My love for this city began when I was around five years old. My parents brought me to see The Lion King on Broadway, which was a pretty big deal for 5-year-old me considering we lived in the isolated borough of Staten Island. While I’m sure the show was great, I don’t remember anything about it aside from the cookie I ate while watching (which was not to my liking). I do, however, remember the trip there. Watching the shiny subway cars speed past was an incredible experience for me. I enjoyed riding them ever more so, as feeling the train car bump around and watching lights whiz by through the windows was a lot of fun. I still enjoy riding the subway today, and whenever I have the chance to get on the first car, I’ll look out the front window as the tunnel rushes by us.

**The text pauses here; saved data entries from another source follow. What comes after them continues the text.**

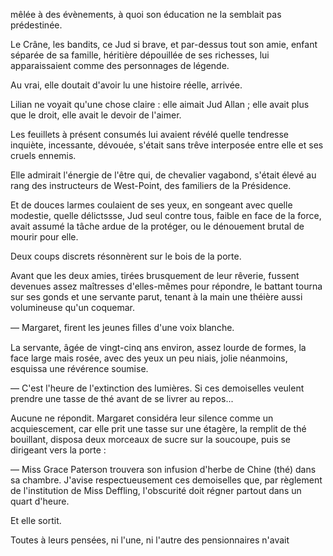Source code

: mêlée à des évènements, à quoi son éducation ne la semblait pas prédestinée.

Le Crâne, les bandits, ce Jud si brave, et par-dessus tout son amie, enfant
séparée de sa famille, héritière dépouillée de ses richesses, lui
apparaissaient comme des personnages de légende.

Au vrai, elle doutait d'avoir lu une histoire réelle, arrivée.

Lilian ne voyait qu'une chose claire : elle aimait Jud Allan ; elle avait plus que le droit, elle avait le devoir de l'aimer.

Les feuillets à présent consumés lui avaient révélé quelle tendresse inquiète, incessante, dévouée, s'était sans trêve interposée entre elle et ses cruels ennemis.

Elle admirait l'énergie de l'être qui, de chevalier vagabond, s'était élevé au rang des instructeurs de West-Point, des familiers de la Présidence.

Et de douces larmes coulaient de ses yeux, en songeant avec quelle modestie, quelle délictssse, Jud seul contre tous, faible en face de la force,
avait assumé la tâche ardue de la protéger, ou le dénouement brutal de
mourir pour elle.

Deux coups discrets résonnèrent sur le bois de la porte.

Avant que les deux amies, tirées brusquement de leur rêverie, fussent
devenues assez maîtresses d'elles-mêmes pour répondre, le battant tourna
sur ses gonds et une servante parut, tenant à la main une théière aussi
volumineuse qu'un coquemar.

— Margaret, firent les jeunes ﬁlles d'une voix blanche.

La servante, âgée de vingt-cinq ans environ, assez lourde de formes, la face
large mais rosée, avec des yeux un peu niais, jolie néanmoins, esquissa une
révérence soumise.

— C'est l'heure de l'extinction des lumières. Si ces demoiselles veulent prendre une tasse de thé avant de se livrer au repos...

Aucune ne répondit. Margaret considéra leur silence comme un acquiescement,
car elle prit une tasse sur une étagère, la remplit de thé bouillant, disposa deux morceaux de sucre sur la soucoupe, puis se dirigeant vers la
porte : 

— Miss Grace Paterson trouvera son infusion d'herbe de Chine (thé) dans sa
chambre. J'avise respectueusement ces demoiselles que, par règlement de l'institution de Miss Deffling, l'obscurité doit régner partout dans un
quart d'heure.

Et elle sortit.

Toutes à leurs pensées, ni l'une, ni l'autre des pensionnaires n'avait
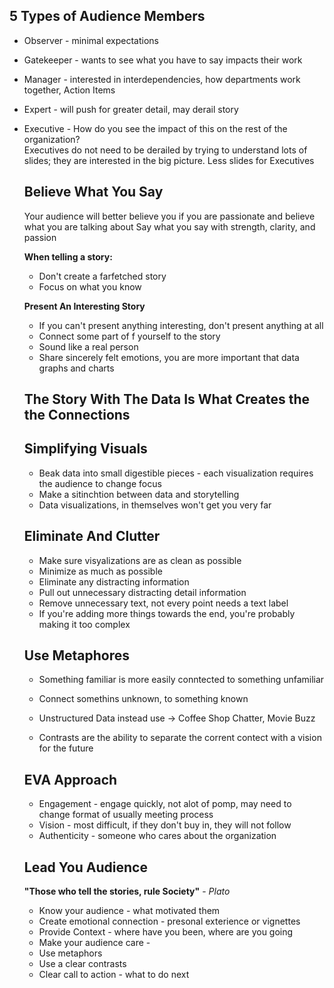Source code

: 
<h2>5 Types of Audience Members</h2>

- Observer - minimal expectations
- Gatekeeper - wants to see what you have to say impacts their work
- Manager - interested in interdependencies, how departments work together, Action Items
- Expert - will push for greater detail, may derail story
- Executive - How do you see the impact of this on the rest of the organization?  
  Executives do not need to be derailed by trying to understand lots of slides; they are interested in the big picture. Less slides for Executives
  
  <h2>Believe What You Say</h2>
  
  Your audience will better believe you if you are passionate and believe what you are talking about
  Say what you say with strength, clarity, and passion
  
  <b>When telling a story:</b>  
  - Don't create a farfetched story
  - Focus on what you know
  
  <b>Present An Interesting Story</b>
  
  - If you can't present anything interesting, don't present anything at all
  - Connect some part of f yourself to the story
  - Sound like a real person
  - Share sincerely felt emotions, you are more important that data graphs and charts
  
  <h2>The Story With The Data Is What Creates the the Connections</h2>
  
  <h2>Simplifying Visuals</h2>
  
  - Beak data into small digestible pieces - each visualization requires the audience to change focus
  - Make a sitinchtion between data and storytelling
  - Data visualizations, in themselves won't get you very far
  
  <h2>Eliminate And Clutter</h2>
  
  - Make sure visyalizations are as clean as possible
  - Minimize as much as possible
  - Eliminate any distracting information
  - Pull out unnecessary distracting detail information
  - Remove unnecessary text, not every point needs a text label
  - If you're adding more things towards the end, you're probably making it too complex
  
  <h2>Use Metaphores</h2>
  
  - Something familiar is more easily conntected to something unfamiliar
  - Connect somethins unknown, to something known
  - Unstructured Data instead use -> Coffee Shop Chatter, Movie Buzz
  
  - Contrasts are the ability to separate the corrent contect with a vision for the future
  
  <h2>EVA Approach</h2>
  
  - Engagement - engage quickly, not alot of pomp, may need to change format of usually meeting process
  - Vision - most difficult, if they don't buy in, they will not follow
  - Authenticity - someone who cares about the organization
  
  
  <h2>Lead You Audience</h2>
  
  <b>"Those who tell the stories, rule Society"</b> - <em>Plato</em>
  
  - Know your audience - what motivated them
  - Create emotional connection - presonal exterience or vignettes
  - Provide Context - where have you been, where are you going
  - Make your audience care - 
  - Use metaphors
  - Use a clear contrasts
  - Clear call to action - what to do next
  
  
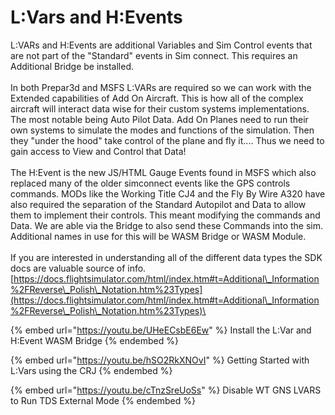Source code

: # L:Vars and H:Events

L:VARs and H:Events are additional Variables and Sim Control events that are not part of the "Standard" events in Sim connect.  This requires an Additional Bridge be installed. \
\
In both Prepar3d and MSFS L:VARs are required so we can work with the Extended capabilities of Add On Aircraft.  This is how all of the complex aircraft will interact data wise for their custom systems implementations.  The most notable being Auto Pilot Data.  Add On Planes need to run their own systems to simulate the modes and functions of the simulation.  Then they "under the hood" take control of the plane and fly it.... Thus we need to gain access to View and Control that Data!\
\
The H:Event is the new JS/HTML Gauge Events found in MSFS which also replaced many of the older simconnect events like the GPS controls commands.  MODs like the  Working Title CJ4 and the Fly By Wire A320 have also required the separation of the Standard Autopilot and Data to allow them to implement their controls.  This meant modifying the commands and Data.  We are able via the Bridge to also send these Commands into the sim.  Additional names in use for this will be WASM Bridge or WASM Module.\
\
If you are interested in understanding all of the different data types the SDK docs are valuable source of info.  [https://docs.flightsimulator.com/html/index.htm#t=Additional\_Information%2FReverse\_Polish\_Notation.htm%23Types](https://docs.flightsimulator.com/html/index.htm#t=Additional\_Information%2FReverse\_Polish\_Notation.htm%23Types)\


{% embed url="https://youtu.be/UHeECsbE6Ew" %}
Install the L:Var and H:Event WASM Bridge
{% endembed %}





{% embed url="https://youtu.be/hSO2RkXNOvI" %}
Getting Started with L:Vars using the CRJ
{% endembed %}



{% embed url="https://youtu.be/cTnzSreUoSs" %}
Disable WT GNS LVARS to Run TDS External Mode
{% endembed %}

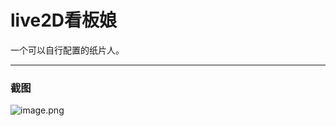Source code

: # live2D看板娘

一个可以自行配置的纸片人。

***

### 截图

![image.png](http://tva1.sinaimg.cn/large/008d89Swgy1h09upna3dvj30cc0ccwg2.jpg)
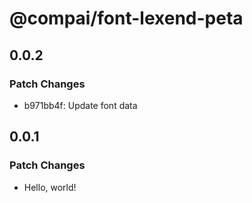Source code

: # @compai/font-lexend-peta

## 0.0.2

### Patch Changes

- b971bb4f: Update font data

## 0.0.1

### Patch Changes

- Hello, world!
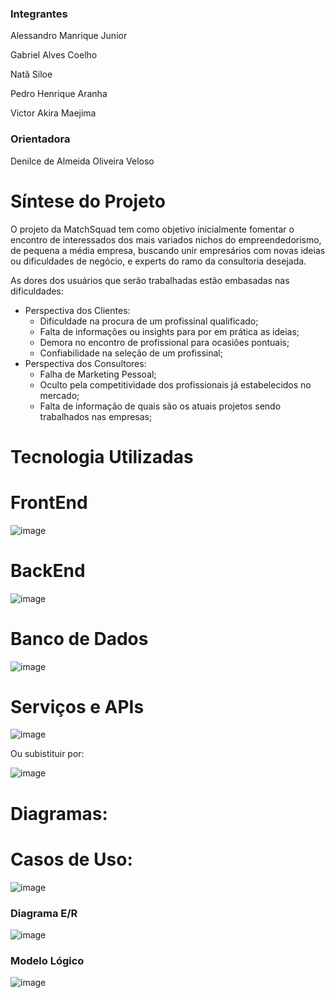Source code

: ### Integrantes

Alessandro Manrique Junior

Gabriel Alves Coelho

Natã Siloe

Pedro Henrique Aranha

Victor Akira Maejima



### Orientadora
Denilce de Almeida Oliveira Veloso 
 
# Síntese do Projeto

O projeto da MatchSquad tem como objetivo inicialmente fomentar o encontro de interessados dos mais variados nichos do empreendedorismo, de pequena a média empresa, buscando unir empresários com novas ideias ou dificuldades de negócio, e experts do ramo da consultoria desejada. 

As dores dos usuários que serão trabalhadas estão embasadas nas dificuldades:
* Perspectiva dos Clientes:
    * Dificuldade na procura de um profissinal qualificado;
    * Falta de informações ou insights para por em prática as ideias;
    * Demora no encontro de profissional para ocasiões pontuais;
    * Confiabilidade na seleção de um profissinal;
* Perspectiva dos Consultores:
    * Falha de Marketing Pessoal;
    * Oculto pela competitividade dos profissionais já estabelecidos no mercado;
    * Falta de informação de quais são os atuais projetos sendo trabalhados nas empresas;

# Tecnologia Utilizadas

# FrontEnd

![image](https://github.com/user-attachments/assets/35e50092-fb57-4332-abfb-27fc8d3c5b34)

# BackEnd

![image](https://github.com/user-attachments/assets/84895495-21f0-4430-a0c6-3451bf83f018)

# Banco de Dados

![image](https://github.com/user-attachments/assets/b52e4875-d27d-42b1-b250-855dc42c11b1)

# Serviços e APIs

![image](https://github.com/user-attachments/assets/a37a6f30-aa51-4fa2-b49f-5f079e00648c)

Ou subistituir por:

![image](https://github.com/user-attachments/assets/ad13acd4-73ae-4ba1-9752-39b3e24d93cd)

# Diagramas:

# Casos de Uso:

![image](https://github.com/user-attachments/assets/25365920-2820-4d89-b8d1-2396c8be12a0)

### Diagrama E/R

![image](https://github.com/user-attachments/assets/dc821c16-4bd4-4a80-bc95-68831da0e964)

### Modelo Lógico

![image](https://github.com/user-attachments/assets/cb416d7d-1569-4176-87e8-1decd7497e45)
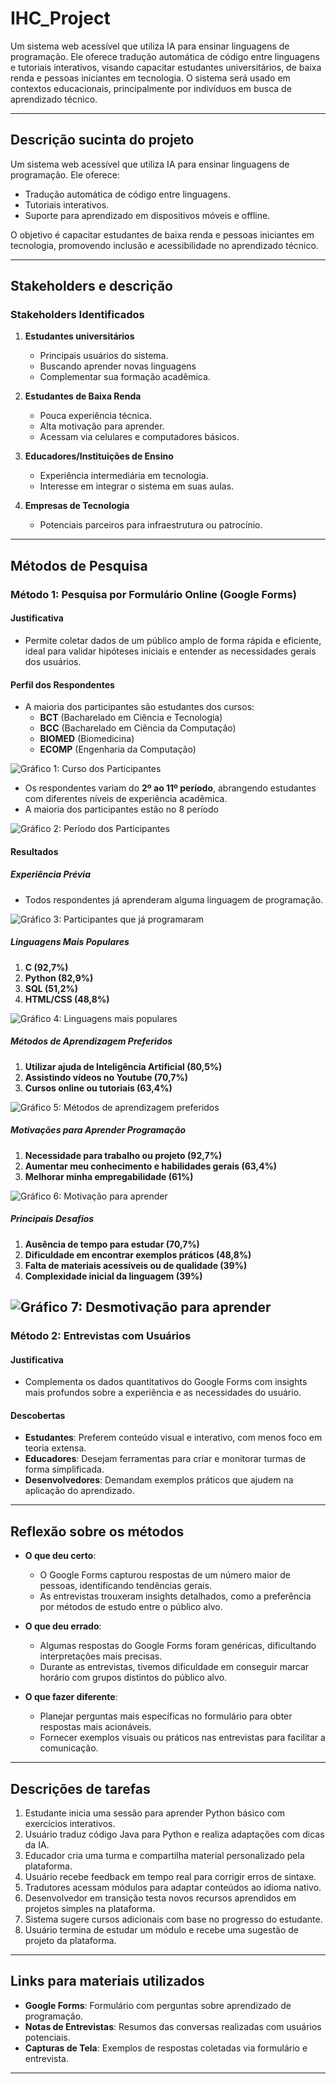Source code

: # IHC_Project

Um sistema web acessível que utiliza IA para ensinar linguagens de programação. Ele oferece tradução automática de código entre linguagens e tutoriais interativos, visando capacitar estudantes universitários, de baixa renda e pessoas iniciantes em tecnologia. O sistema será usado em contextos educacionais, principalmente por indivíduos em busca de aprendizado técnico.

---

## Descrição sucinta do projeto

Um sistema web acessível que utiliza IA para ensinar linguagens de programação. Ele oferece:
- Tradução automática de código entre linguagens.
- Tutoriais interativos.
- Suporte para aprendizado em dispositivos móveis e offline.

O objetivo é capacitar estudantes de baixa renda e pessoas iniciantes em tecnologia, promovendo inclusão e acessibilidade no aprendizado técnico.

---

## Stakeholders e descrição

### **Stakeholders Identificados**

1. **Estudantes universitários**
   - Principais usuários do sistema.
   - Buscando aprender novas linguagens
   - Complementar sua formação acadêmica.
     
2. **Estudantes de Baixa Renda**  
   - Pouca experiência técnica.  
   - Alta motivação para aprender.  
   - Acessam via celulares e computadores básicos.
       
3. **Educadores/Instituições de Ensino**  
   - Experiência intermediária em tecnologia.  
   - Interesse em integrar o sistema em suas aulas.

4. **Empresas de Tecnologia**  
   - Potenciais parceiros para infraestrutura ou patrocínio.

---

## Métodos de Pesquisa

### **Método 1: Pesquisa por Formulário Online (Google Forms)**

#### **Justificativa**
- Permite coletar dados de um público amplo de forma rápida e eficiente, ideal para validar hipóteses iniciais e entender as necessidades gerais dos usuários.

#### **Perfil dos Respondentes**
- A maioria dos participantes são estudantes dos cursos:
  - **BCT** (Bacharelado em Ciência e Tecnologia)
  - **BCC** (Bacharelado em Ciência da Computação)
  - **BIOMED** (Biomedicina)
  - **ECOMP** (Engenharia da Computação)

 ![Gráfico 1: Curso dos Participantes](data/grafico_pizza_curso.png)

 
- Os respondentes variam do **2º ao 11º período**, abrangendo estudantes com diferentes níveis de experiência acadêmica.
- A maioria dos participantes estão no 8 período

![Gráfico 2: Período dos Participantes](data/grafico_pizza_periodo.png)

#### **Resultados**

##### **Experiência Prévia**
- Todos respondentes já aprenderam alguma linguagem de programação.

![Gráfico 3: Participantes que já programaram](data/grafico_pizza_ja_prog.png)

##### **Linguagens Mais Populares**
1. **C (92,7%)**
2. **Python (82,9%)**
3. **SQL (51,2%)**
4. **HTML/CSS (48,8%)**

![Gráfico 4: Linguagens mais populares](data/linguagens_aprendidas.png)

##### **Métodos de Aprendizagem Preferidos**
1. **Utilizar ajuda de Inteligência Artificial (80,5%)**
2. **Assistindo vídeos no Youtube (70,7%)**
3. **Cursos online ou tutoriais (63,4%)**

![Gráfico 5: Métodos de aprendizagem preferidos](data/como_aprende.png)

##### **Motivações para Aprender Programação**
1. **Necessidade para trabalho ou projeto (92,7%)**
2. **Aumentar meu conhecimento e habilidades gerais (63,4%)**
3. **Melhorar minha empregabilidade (61%)**

![Gráfico 6: Motivação para aprender](data/motivacao.png)

##### **Principais Desafios**
1. **Ausência de tempo para estudar (70,7%)**
2. **Dificuldade em encontrar exemplos práticos (48,8%)**
3. **Falta de materiais acessíveis ou de qualidade (39%)**
4. **Complexidade inicial da linguagem (39%)**

![Gráfico 7: Desmotivação para aprender](data/desmotivacao.png)
---

### **Método 2: Entrevistas com Usuários**

#### **Justificativa**
- Complementa os dados quantitativos do Google Forms com insights mais profundos sobre a experiência e as necessidades do usuário.

#### **Descobertas**
- **Estudantes**: Preferem conteúdo visual e interativo, com menos foco em teoria extensa.
- **Educadores**: Desejam ferramentas para criar e monitorar turmas de forma simplificada.
- **Desenvolvedores**: Demandam exemplos práticos que ajudem na aplicação do aprendizado.

---

## Reflexão sobre os métodos

- **O que deu certo**:  
  - O Google Forms capturou respostas de um número maior de pessoas, identificando tendências gerais.
  - As entrevistas trouxeram insights detalhados, como a preferência por métodos de estudo entre o público alvo.

- **O que deu errado**:  
  - Algumas respostas do Google Forms foram genéricas, dificultando interpretações mais precisas.
  - Durante as entrevistas, tivemos dificuldade em conseguir marcar horário com grupos distintos do público alvo.

- **O que fazer diferente**:  
  - Planejar perguntas mais específicas no formulário para obter respostas mais acionáveis.
  - Fornecer exemplos visuais ou práticos nas entrevistas para facilitar a comunicação.

---

## Descrições de tarefas

1. Estudante inicia uma sessão para aprender Python básico com exercícios interativos.  
2. Usuário traduz código Java para Python e realiza adaptações com dicas da IA.  
3. Educador cria uma turma e compartilha material personalizado pela plataforma.  
4. Usuário recebe feedback em tempo real para corrigir erros de sintaxe.  
5. Tradutores acessam módulos para adaptar conteúdos ao idioma nativo.  
6. Desenvolvedor em transição testa novos recursos aprendidos em projetos simples na plataforma.  
7. Sistema sugere cursos adicionais com base no progresso do estudante.  
8. Usuário termina de estudar um módulo e recebe uma sugestão de projeto da plataforma.

---

## Links para materiais utilizados

- **Google Forms**: Formulário com perguntas sobre aprendizado de programação.  
- **Notas de Entrevistas**: Resumos das conversas realizadas com usuários potenciais.  
- **Capturas de Tela**: Exemplos de respostas coletadas via formulário e entrevista.

---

Once I started making more frequent trips into the city, I realized pretty quickly that the subways, not the taxis, were the real symbols of the city. Like Manhattan’s heart, the subway system pushes people to all of its corners; each train is like a heartbeat. If you really want to get around in the city, you’ll take a train, not a taxi.

The subway is even representative of the many connections and opportunities available here. Just like you never know who you’ll connect with when you work or study here, you never know who you’ll get on a train with. Though many of us are antisocial, there are hundreds of people to meet just on a morning commute, none of them the same as yesterday. Places, too, are new connections that you might otherwise never make. I sometimes get off earlier or later than my stop, just to explore and find new things, people, and experiences.

In a way, I love the subways just as much as the city itself. They represent connectedness and possibilities of the city they sustain.